Reported in the Feb. 3, 2013, issue of the journal Nature Medicine, the researchers explored what had first appeared to be an anomaly among certain genetically modified mice with an abundance of epidermal growth factor in their bone marrow. The mice were protected from radiation damage, and the researchers questioned how this occurred.
"Epidermal growth factor was not known to stimulate hematopoiesis, which is the formation of blood components derived from hematopoietic stem cells," said senior author John Chute, M.D., a professor of medicine and professor of pharmacology and cancer biology at Duke University. "However, our studies demonstrate that the epidermal growth promotes hematopoietic stem cell growth and regeneration after injury."
Hematopoietic stem cells, which constantly churn out new blood and immune cells, are highly sensitive to radiation damage. Protecting these cells or improving their regeneration after injury could benefit patients who are undergoing bone marrow transplantation, plus others who suffer radiation injury from accidental environmental exposures such as the Japanese nuclear disaster in 2011.
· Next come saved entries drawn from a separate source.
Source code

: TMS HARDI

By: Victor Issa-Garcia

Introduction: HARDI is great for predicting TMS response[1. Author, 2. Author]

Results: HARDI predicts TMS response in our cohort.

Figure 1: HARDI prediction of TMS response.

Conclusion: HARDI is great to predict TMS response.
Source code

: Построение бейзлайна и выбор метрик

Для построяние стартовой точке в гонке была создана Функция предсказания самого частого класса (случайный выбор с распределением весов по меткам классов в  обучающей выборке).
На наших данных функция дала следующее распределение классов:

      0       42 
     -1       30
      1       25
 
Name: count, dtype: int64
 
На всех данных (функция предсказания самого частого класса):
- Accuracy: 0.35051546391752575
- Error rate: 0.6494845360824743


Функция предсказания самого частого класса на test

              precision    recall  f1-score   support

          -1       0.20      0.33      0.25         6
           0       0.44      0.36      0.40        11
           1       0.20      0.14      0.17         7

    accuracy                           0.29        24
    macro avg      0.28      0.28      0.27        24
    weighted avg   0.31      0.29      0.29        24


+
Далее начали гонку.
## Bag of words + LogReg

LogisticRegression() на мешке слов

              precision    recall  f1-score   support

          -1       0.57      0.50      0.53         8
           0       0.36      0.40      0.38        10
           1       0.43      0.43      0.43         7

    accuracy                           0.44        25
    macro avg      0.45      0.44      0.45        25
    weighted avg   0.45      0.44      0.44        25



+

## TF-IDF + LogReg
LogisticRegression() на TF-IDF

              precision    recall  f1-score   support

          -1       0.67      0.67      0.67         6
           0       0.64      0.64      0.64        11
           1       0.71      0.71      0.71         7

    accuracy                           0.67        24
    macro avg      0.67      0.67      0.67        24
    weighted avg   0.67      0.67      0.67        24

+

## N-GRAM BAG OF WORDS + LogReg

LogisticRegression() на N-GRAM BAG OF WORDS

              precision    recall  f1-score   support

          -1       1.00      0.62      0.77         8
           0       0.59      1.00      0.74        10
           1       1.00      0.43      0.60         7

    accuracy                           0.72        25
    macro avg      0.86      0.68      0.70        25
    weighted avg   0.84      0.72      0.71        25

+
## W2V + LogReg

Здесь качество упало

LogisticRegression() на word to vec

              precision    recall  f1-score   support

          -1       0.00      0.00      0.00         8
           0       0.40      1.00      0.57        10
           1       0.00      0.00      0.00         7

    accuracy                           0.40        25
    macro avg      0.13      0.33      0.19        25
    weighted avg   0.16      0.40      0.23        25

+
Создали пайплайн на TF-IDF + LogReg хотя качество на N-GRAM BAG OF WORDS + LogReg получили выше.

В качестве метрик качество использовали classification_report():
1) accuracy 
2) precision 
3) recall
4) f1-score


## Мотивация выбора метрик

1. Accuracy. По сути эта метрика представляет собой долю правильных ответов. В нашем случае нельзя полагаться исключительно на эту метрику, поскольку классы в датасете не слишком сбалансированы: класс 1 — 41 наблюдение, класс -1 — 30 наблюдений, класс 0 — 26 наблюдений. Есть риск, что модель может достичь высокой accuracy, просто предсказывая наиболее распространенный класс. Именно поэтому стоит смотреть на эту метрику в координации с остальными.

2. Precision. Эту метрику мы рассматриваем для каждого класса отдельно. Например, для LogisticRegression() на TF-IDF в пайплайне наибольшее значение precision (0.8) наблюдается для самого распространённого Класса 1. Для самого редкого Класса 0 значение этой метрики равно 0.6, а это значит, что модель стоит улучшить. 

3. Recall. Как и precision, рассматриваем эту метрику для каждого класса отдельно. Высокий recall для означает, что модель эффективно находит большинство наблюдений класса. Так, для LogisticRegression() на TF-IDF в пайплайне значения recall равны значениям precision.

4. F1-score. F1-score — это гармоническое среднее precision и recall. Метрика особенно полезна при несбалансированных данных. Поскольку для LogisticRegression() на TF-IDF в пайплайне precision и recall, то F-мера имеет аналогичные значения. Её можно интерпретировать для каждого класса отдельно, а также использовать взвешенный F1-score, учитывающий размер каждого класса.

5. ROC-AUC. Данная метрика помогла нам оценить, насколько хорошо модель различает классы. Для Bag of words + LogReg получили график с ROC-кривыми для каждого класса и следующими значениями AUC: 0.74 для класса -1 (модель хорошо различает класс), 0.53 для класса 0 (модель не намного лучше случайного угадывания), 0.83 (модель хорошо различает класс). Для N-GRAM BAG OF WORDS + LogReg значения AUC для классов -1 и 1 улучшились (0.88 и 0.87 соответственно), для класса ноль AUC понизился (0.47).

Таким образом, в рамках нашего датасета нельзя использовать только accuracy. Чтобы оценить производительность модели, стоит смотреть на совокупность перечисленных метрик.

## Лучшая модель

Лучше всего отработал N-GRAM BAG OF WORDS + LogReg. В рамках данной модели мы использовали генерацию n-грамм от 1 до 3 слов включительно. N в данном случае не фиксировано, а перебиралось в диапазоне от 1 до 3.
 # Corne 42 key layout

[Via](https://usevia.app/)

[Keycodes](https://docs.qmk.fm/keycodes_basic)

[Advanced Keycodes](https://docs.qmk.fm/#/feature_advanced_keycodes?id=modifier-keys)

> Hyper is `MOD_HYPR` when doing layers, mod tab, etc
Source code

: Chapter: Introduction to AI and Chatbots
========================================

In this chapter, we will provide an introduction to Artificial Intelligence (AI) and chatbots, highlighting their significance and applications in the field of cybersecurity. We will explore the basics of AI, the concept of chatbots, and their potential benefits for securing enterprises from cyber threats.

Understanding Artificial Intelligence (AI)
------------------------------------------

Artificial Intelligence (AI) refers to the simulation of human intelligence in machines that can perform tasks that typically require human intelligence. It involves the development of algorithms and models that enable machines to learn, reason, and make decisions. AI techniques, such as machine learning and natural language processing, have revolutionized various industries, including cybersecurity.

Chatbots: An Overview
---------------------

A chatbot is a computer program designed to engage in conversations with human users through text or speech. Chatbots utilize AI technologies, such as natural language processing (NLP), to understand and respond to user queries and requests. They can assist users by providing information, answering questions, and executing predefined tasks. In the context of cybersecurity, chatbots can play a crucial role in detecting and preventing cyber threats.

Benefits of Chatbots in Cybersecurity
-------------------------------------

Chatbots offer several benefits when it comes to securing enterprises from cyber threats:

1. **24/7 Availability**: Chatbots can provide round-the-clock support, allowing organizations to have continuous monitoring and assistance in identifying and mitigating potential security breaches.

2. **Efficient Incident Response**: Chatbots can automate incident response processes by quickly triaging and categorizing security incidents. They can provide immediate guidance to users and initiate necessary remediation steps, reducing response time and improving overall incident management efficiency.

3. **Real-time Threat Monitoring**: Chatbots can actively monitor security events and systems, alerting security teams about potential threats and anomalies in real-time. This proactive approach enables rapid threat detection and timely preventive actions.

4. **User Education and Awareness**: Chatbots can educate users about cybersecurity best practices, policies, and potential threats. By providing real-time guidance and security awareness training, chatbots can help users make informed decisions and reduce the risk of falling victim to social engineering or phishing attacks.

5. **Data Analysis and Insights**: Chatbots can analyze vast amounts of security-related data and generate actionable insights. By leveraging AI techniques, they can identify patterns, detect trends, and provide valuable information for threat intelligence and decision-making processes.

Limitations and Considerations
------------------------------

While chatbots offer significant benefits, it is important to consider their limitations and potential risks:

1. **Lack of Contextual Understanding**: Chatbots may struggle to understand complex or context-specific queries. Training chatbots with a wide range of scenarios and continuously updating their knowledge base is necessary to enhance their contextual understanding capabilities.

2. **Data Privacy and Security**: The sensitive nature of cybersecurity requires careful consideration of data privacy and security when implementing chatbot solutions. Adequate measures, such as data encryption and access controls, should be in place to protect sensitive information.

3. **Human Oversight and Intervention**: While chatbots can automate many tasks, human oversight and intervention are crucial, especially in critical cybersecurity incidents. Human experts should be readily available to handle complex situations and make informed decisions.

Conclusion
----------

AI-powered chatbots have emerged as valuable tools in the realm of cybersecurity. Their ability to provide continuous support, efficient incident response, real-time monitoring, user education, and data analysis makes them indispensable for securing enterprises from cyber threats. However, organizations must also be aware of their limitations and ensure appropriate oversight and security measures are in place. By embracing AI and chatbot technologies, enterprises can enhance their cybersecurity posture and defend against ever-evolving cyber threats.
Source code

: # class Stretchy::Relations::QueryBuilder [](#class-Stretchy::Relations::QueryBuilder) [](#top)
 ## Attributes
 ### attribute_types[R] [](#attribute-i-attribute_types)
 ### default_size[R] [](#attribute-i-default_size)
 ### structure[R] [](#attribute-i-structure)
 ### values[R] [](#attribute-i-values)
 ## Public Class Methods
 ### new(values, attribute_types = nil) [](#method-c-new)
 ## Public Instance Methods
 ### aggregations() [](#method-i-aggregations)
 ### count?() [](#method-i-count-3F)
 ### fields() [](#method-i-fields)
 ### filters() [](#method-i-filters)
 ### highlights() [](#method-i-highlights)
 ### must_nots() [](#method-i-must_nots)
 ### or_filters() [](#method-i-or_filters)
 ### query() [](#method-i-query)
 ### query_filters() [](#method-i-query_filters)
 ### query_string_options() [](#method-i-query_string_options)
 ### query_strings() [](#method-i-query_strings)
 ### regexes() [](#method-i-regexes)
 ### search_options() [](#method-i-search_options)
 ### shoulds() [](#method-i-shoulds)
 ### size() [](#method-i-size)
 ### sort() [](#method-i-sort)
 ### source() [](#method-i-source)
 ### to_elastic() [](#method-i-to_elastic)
The Duke researchers launched their investigation using mice specially bred with deletions of two genes that regulate the death of endothelial cells, which line the inner surface of blood vessels and are thought to regulate the fate of hematopoietic stem cells. Blood vessels and the hematopoietic system in these mice were less damaged when exposed to high doses of radiation, improving their survival.
An analysis of secretions from bone marrow endothelial cells of the protected mice showed that epidermal growth factor (EGF) was significantly elevated - up to 18-fold higher than what was found in the serum of control mice. The researchers then tested whether EGF could directly spur the growth of stem cells in irradiated bone marrow cultured in the lab. It did, with significant recovery of stem cells capable of repopulating transplanted mice.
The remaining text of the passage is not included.